What is the purpose of genome re-sequencing?
To detect variation and inform on mechanisms underpinning phenotype.
What are “mate pairs”?
Circularised fragments of >1 kb pieces or “confirmation capture” brings more distant part of the genome together, with the ends appearing in the same sequenced fragment.
What indicates structural change?
When distance rules are broken among all reads.
What are the disadvantages of de-novo genome assembly?
- highly complicated.
- technical problems: biases in library preparation, biases in sequencing profile after amplification, sequencing error rates.
- assembly/information problems: polymorphisms and repetitive regions.
What is the result of whole genome sequencing of cells in early S-phase?
It results in over representation over sequence at origins of replication.
What is seen when mapping the genome is done after high coverage sequencing?
One sees peaks of reads at replication origins.
What is Tn5 transposase used for?
It is used to insert sequencing compatible sequences into the genome where it then dissociates and leaves the insertion sequences. It often inserts into open chromatin.
How can cytosine be methylated and why is it essential?
It is methylated at its 5th carbon and it is essential to development as a loss of any mammalian cytosine methyltransferases is lethal.
What roles have been established through pre-NGS studies of individual loci?
- Imprinting
- Retrotransposon silencing
- X chromosome inactivation.
What are the steps in Chromatin Immuno-Precipitation-sequencing?
- crosslink proteins to DNA
- fragment DNA
- Use antibodies to rescue DNA with nucleosomes with histone mark of interest
- de-crosslink DNA from proteins
- make sequencing library and sequence.
How are genomes now being sequenced?
They are being sequenced using technologies that produce long reads.
What are the benefits of long read sequencing?
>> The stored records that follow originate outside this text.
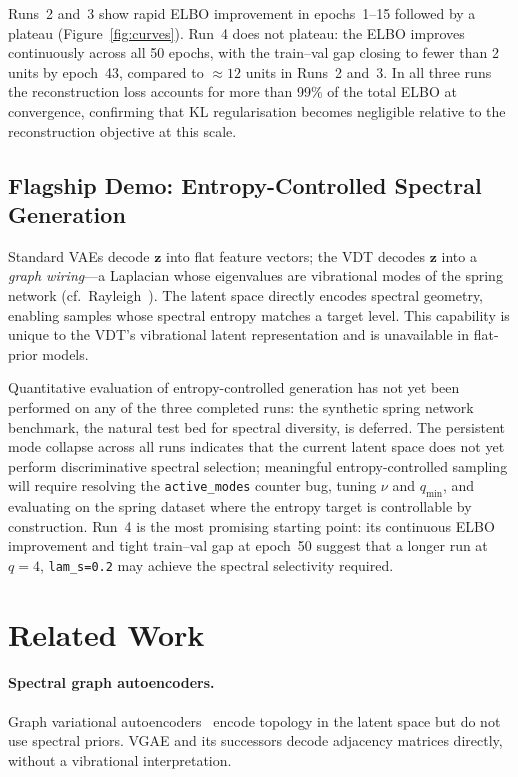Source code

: \documentclass[11pt,a4paper]{article}
\begin{document}
Runs~2 and~3 show rapid ELBO improvement in epochs~1--15 followed by a
plateau (Figure~\ref{fig:curves}).
Run~4 does not plateau: the ELBO improves continuously across all 50 epochs,
with the train--val gap closing to fewer than 2 units by epoch~43, compared
to ${\approx}12$ units in Runs~2 and~3.
In all three runs the reconstruction loss accounts for more than 99\% of the
total ELBO at convergence, confirming that KL regularisation becomes
negligible relative to the reconstruction objective at this scale.

\subsection{Flagship Demo: Entropy-Controlled Spectral Generation}
\label{sec:experiments:demo}

Standard VAEs decode $\mathbf{z}$ into flat feature vectors; the VDT decodes
$\mathbf{z}$ into a \emph{graph wiring}---a Laplacian whose eigenvalues are
vibrational modes of the spring network (cf.\ Rayleigh~\cite{rayleigh1877}).
The latent space directly encodes spectral geometry, enabling samples whose
spectral entropy matches a target level.
This capability is unique to the VDT's vibrational latent representation and
is unavailable in flat-prior models.

Quantitative evaluation of entropy-controlled generation has not yet been
performed on any of the three completed runs: the synthetic spring network
benchmark, the natural test bed for spectral diversity, is deferred.
The persistent mode collapse across all runs indicates that the current latent
space does not yet perform discriminative spectral selection; meaningful
entropy-controlled sampling will require resolving the \texttt{active\_modes}
counter bug, tuning $\nu$ and $q_{\min}$, and evaluating on the spring dataset
where the entropy target is controllable by construction.
Run~4 is the most promising starting point: its continuous ELBO improvement
and tight train--val gap at epoch~50 suggest that a longer run at $q=4$,
\texttt{lam\_s=0.2} may achieve the spectral selectivity required.

\section{Related Work}
\label{sec:related}

\paragraph{Spectral graph autoencoders.}
Graph variational autoencoders~\cite{kipf2016} encode topology in the latent
space but do not use spectral priors.  VGAE and its successors decode
adjacency matrices directly, without a vibrational interpretation.
\end{document}
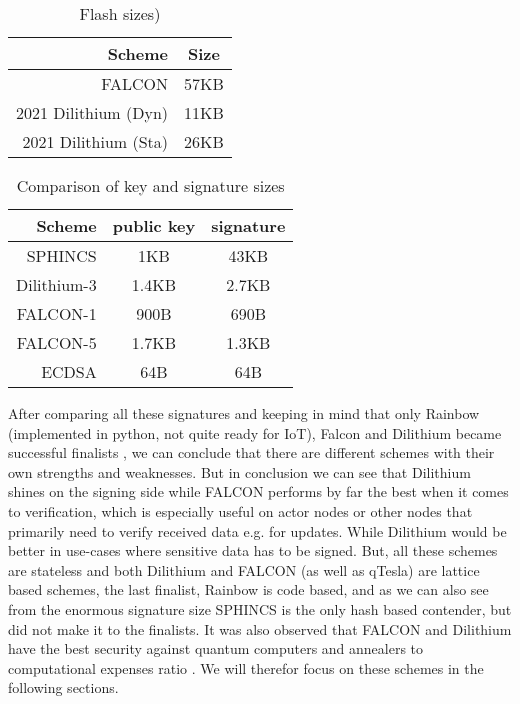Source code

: \documentclass[conference]{IEEEtran}
\begin{document}
\begin{table}%
    \caption{Flash sizes)}
    \label{t:flashsize_comp}
    \centering\begin{tabular}{| r | c |}
        \hline
        Scheme & Size \\
        \hline
        FALCON & 57KB \\
        2021 Dilithium (Dyn) & 11KB\\
        2021 Dilithium (Sta) & 26KB\\
        \hline
    \end{tabular}
\end{table}

\begin{table}%
    \caption{Comparison of key and signature sizes}
    \label{t:key_sig_comp}
    \centering\begin{tabular}{ | r | c c | }
        \hline
        Scheme & public key & signature \\
        \hline
        SPHINCS     & 1KB   & 43KB \\
        Dilithium-3 & 1.4KB & 2.7KB\\
        FALCON-1    & 900B  & 690B\\
        FALCON-5    & 1.7KB & 1.3KB\\
        \hline
        ECDSA       & 64B   & 64B\\
        \hline
    \end{tabular}
\end{table}

After comparing all these signatures and keeping in mind that only Rainbow (implemented in python, not quite ready for IoT), Falcon and Dilithium became successful finalists \cite{nist_finalists_website}, we can conclude that there are different schemes with their own strengths and weaknesses.
But in conclusion we can see that Dilithium shines on the signing side while FALCON performs by far the best when it comes to verification, which is especially useful on actor nodes or other nodes that primarily need to verify received data e.g. for updates.
While Dilithium would be better in use-cases where sensitive data has to be signed.
But, all these schemes are stateless and both Dilithium and FALCON (as well as qTesla) are lattice based schemes, the last finalist, Rainbow is code based, and as we can also see from the enormous signature size SPHINCS is the only hash based contender, but did not make it to the finalists.
It was also observed that FALCON and Dilithium have the best security against quantum computers and annealers to computational expenses ratio \cite{springer_security_analyses}. We will therefor focus on these schemes in the following sections.
\end{document}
- overcomes problems from repetitive regions
- allows for structural variation to be detected more directly
- much better assemblies
- easier to get high quality assemblies of new complex genomes
- epigenetic base modification can be read directly
- simpler library preps
- ability to sequence impure environmental samples more directly.
What does Pacific Biosciences allow for and what are the pros and cons?
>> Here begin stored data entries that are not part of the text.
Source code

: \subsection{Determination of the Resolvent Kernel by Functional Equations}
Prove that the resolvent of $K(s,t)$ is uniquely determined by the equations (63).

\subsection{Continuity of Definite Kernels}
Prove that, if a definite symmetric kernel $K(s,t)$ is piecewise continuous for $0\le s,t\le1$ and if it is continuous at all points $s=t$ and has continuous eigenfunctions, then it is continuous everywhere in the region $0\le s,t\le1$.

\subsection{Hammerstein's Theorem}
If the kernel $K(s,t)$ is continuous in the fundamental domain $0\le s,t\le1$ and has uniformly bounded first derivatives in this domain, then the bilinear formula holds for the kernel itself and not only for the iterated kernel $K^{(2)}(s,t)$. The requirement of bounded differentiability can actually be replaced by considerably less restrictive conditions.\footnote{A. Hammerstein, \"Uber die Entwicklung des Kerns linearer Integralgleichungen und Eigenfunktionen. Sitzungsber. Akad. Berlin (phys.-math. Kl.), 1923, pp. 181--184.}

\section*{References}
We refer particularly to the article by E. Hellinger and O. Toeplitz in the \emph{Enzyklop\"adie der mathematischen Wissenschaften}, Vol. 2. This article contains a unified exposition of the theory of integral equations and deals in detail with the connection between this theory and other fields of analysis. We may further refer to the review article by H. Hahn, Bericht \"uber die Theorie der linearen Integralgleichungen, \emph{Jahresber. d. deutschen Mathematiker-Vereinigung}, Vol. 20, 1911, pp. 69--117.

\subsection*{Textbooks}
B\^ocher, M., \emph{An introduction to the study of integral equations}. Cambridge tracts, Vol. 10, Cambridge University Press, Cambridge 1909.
It allows for Single Molecule Real Time sequencing. They have a longer read, 5kb on average but up to 15kb. They have a higher error rate but allow for detection of structural variation and detection of base modifications.
What are the advantages of Oxford Nanopore?
- it can read lots of different lengths
- it is portable
- it can convey structure information
- they are addressable and programmable on the array
- longest read is over 2 million bps.
What are the disadvantages of Oxford Nanopore?
- it is limited by the size of the molecules going into the machine
- can’t sequence genomes at very high accuracy yet
- some technical issues.
What is the Tree of Life program?
It is a project trying to sequence 60,000 eukaryotes in Britain and Ireland.
What can single-celled genomes tell us about the origin of animals?
Unicellular ancestor of animals had a complex repertoire of genes linked to multicellular processes, suggesting that changes in the regulatory genome were key to the origin of animals.